The return of foodservice and retail had a big positive impact, with revenue from the business up 13%, followed by grocery which grew by 9%, both helped by higher prices.
North America, the company’s largest region, saw underlying revenue increase 6.1% to £7.4 billion, while growth accelerated to 12.2% in the UK and Ireland and 7.9% in Continental Europe.
The firm bolstered growth with 12 acquisitions during the year across multiple sectors and geographies as it took advantage of attractive prices for assets to build scale in its key markets.
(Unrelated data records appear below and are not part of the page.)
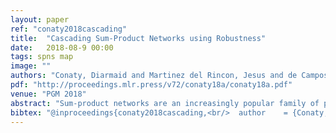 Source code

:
 ```yaml
---
layout: paper
ref: "conaty2018cascading"
title:  "Cascading Sum-Product Networks using Robustness"
date:   2018-08-9 00:00
tags: spns map
image: ""
authors: "Conaty, Diarmaid and Martinez del Rincon, Jesus and de Campos, Cassio P."
pdf: "http://proceedings.mlr.press/v72/conaty18a/conaty18a.pdf"
venue: "PGM 2018"
abstract: "Sum-product networks are an increasingly popular family of probabilistic graphical models for which marginal inference can be performed in polynomial time. They have been shown to achieve state-of-the-art performance in several tasks. When learning sum-product networks from scarce data, the obtained model may be prone to robustness issues. In particular, small variations of parameters could lead to different conclusions. We discuss the characteristics of sum-product networks as classifiers and study the robustness of them with respect to their parameters. Using a robustness measure to identify (possibly) unreliable decisions, we build a hierarchical approach where the classification task is deferred to another model if the outcome is deemed unreliable. We apply this approach on benchmark classification tasks and experiments show that the robustness measure can be a meaningful manner to improve classification accuracy."
bibtex: "@inproceedings{conaty2018cascading,<br/>  author    = {Conaty, Diarmaid and Mart{'{i}}nez del Rinc{'{o}}n, Jes{'{u}}s and de Campos, Cassio P.},<br/>  title     = {Cascading Sum-Product Networks using Robustness},<br/>  booktitle = {{PGM}},<br/>  series    = {Proceedings of Machine Learning Research},<br/>  volume    = {72},<br/>  pages     = {73--84},<br/>  publisher = {{PMLR}},<br/>  year      = {2018}<br/>}"
---
```

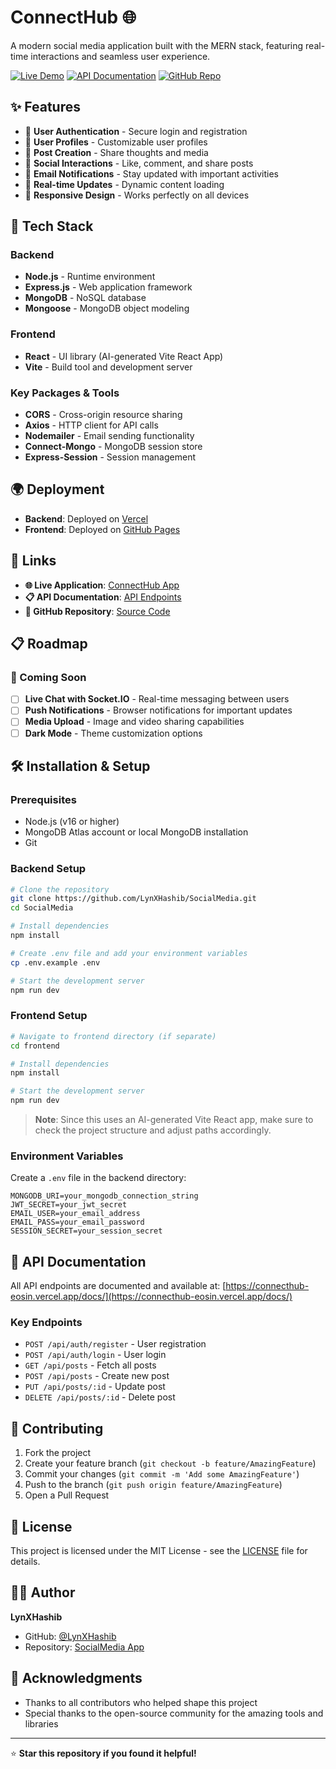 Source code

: # ConnectHub 🌐

A modern social media application built with the MERN stack, featuring real-time interactions and seamless user experience.

[![Live Demo](https://img.shields.io/badge/🌐%20Live%20Demo-Visit%20App-blue?style=for-the-badge)](https://lynxhashib.github.io/SocialMedia/)
[![API Documentation](https://img.shields.io/badge/📚%20API%20Docs-View%20Endpoints-green?style=for-the-badge)](https://connecthub-eosin.vercel.app/docs/)
[![GitHub Repo](https://img.shields.io/badge/📂%20GitHub-Repository-black?style=for-the-badge)](https://github.com/LynXHashib/SocialMedia/)

## ✨ Features

- 🔐 **User Authentication** - Secure login and registration
- 👤 **User Profiles** - Customizable user profiles
- 📝 **Post Creation** - Share thoughts and media
- 💬 **Social Interactions** - Like, comment, and share posts
- 📧 **Email Notifications** - Stay updated with important activities
- 🔄 **Real-time Updates** - Dynamic content loading
- 📱 **Responsive Design** - Works perfectly on all devices

## 🚀 Tech Stack

### Backend

- **Node.js** - Runtime environment
- **Express.js** - Web application framework
- **MongoDB** - NoSQL database
- **Mongoose** - MongoDB object modeling

### Frontend

- **React** - UI library (AI-generated Vite React App)
- **Vite** - Build tool and development server

### Key Packages & Tools

- **CORS** - Cross-origin resource sharing
- **Axios** - HTTP client for API calls
- **Nodemailer** - Email sending functionality
- **Connect-Mongo** - MongoDB session store
- **Express-Session** - Session management

## 🌍 Deployment

- **Backend**: Deployed on [Vercel](https://vercel.com/)
- **Frontend**: Deployed on [GitHub Pages](https://pages.github.com/)

## 🔗 Links

- **🌐 Live Application**: [ConnectHub App](https://connecthub-eosin.vercel.app/)
- **📋 API Documentation**: [API Endpoints](https://connecthub-eosin.vercel.app/docs/)
- **📂 GitHub Repository**: [Source Code](https://github.com/LynXHashib/SocialMedia/)

## 📋 Roadmap

### 🚧 Coming Soon

- [ ] **Live Chat with Socket.IO** - Real-time messaging between users
- [ ] **Push Notifications** - Browser notifications for important updates
- [ ] **Media Upload** - Image and video sharing capabilities
- [ ] **Dark Mode** - Theme customization options

## 🛠️ Installation & Setup

### Prerequisites

- Node.js (v16 or higher)
- MongoDB Atlas account or local MongoDB installation
- Git

### Backend Setup

```bash
# Clone the repository
git clone https://github.com/LynXHashib/SocialMedia.git
cd SocialMedia

# Install dependencies
npm install

# Create .env file and add your environment variables
cp .env.example .env

# Start the development server
npm run dev
```

### Frontend Setup

```bash
# Navigate to frontend directory (if separate)
cd frontend

# Install dependencies
npm install

# Start the development server
npm run dev
```

> **Note**: Since this uses an AI-generated Vite React app, make sure to check the project structure and adjust paths accordingly.

### Environment Variables

Create a `.env` file in the backend directory:

```env
MONGODB_URI=your_mongodb_connection_string
JWT_SECRET=your_jwt_secret
EMAIL_USER=your_email_address
EMAIL_PASS=your_email_password
SESSION_SECRET=your_session_secret
```

## 📖 API Documentation

All API endpoints are documented and available at: [https://connecthub-eosin.vercel.app/docs/](https://connecthub-eosin.vercel.app/docs/)

### Key Endpoints

- `POST /api/auth/register` - User registration
- `POST /api/auth/login` - User login
- `GET /api/posts` - Fetch all posts
- `POST /api/posts` - Create new post
- `PUT /api/posts/:id` - Update post
- `DELETE /api/posts/:id` - Delete post

## 🤝 Contributing

1. Fork the project
2. Create your feature branch (`git checkout -b feature/AmazingFeature`)
3. Commit your changes (`git commit -m 'Add some AmazingFeature'`)
4. Push to the branch (`git push origin feature/AmazingFeature`)
5. Open a Pull Request

## 📝 License

This project is licensed under the MIT License - see the [LICENSE](LICENSE) file for details.

## 👨‍💻 Author

**LynXHashib**

- GitHub: [@LynXHashib](https://github.com/LynXHashib)
- Repository: [SocialMedia App](https://github.com/LynXHashib/SocialMedia/)

## 🙏 Acknowledgments

- Thanks to all contributors who helped shape this project
- Special thanks to the open-source community for the amazing tools and libraries

---

⭐ **Star this repository if you found it helpful!**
At the same time, it optimized its portfolio with the sale of its relatively small UK healthcare division to Dutch firm Mediq.
AN ENVIABLE TRACK RECORD
On top of the strong underlying performance of the business, investors cheered the 11% increase in the final dividend to 45.4p which took the total payout for 2022 to 62.7p, a 10% increase on the previous year.
That means Bunzl has increased its dividend for 30 years in a row, a record which few other firms can equal or better.
While the firm cautioned this year’s earnings per share would be ‘moderately lower’ due to higher interest rates and a higher tax rate, with the pay-out more than twice covered last year (62.7p against basic EPS of 141.7p per share) it seems unlikely the board would want to break its long record of raising the dividend.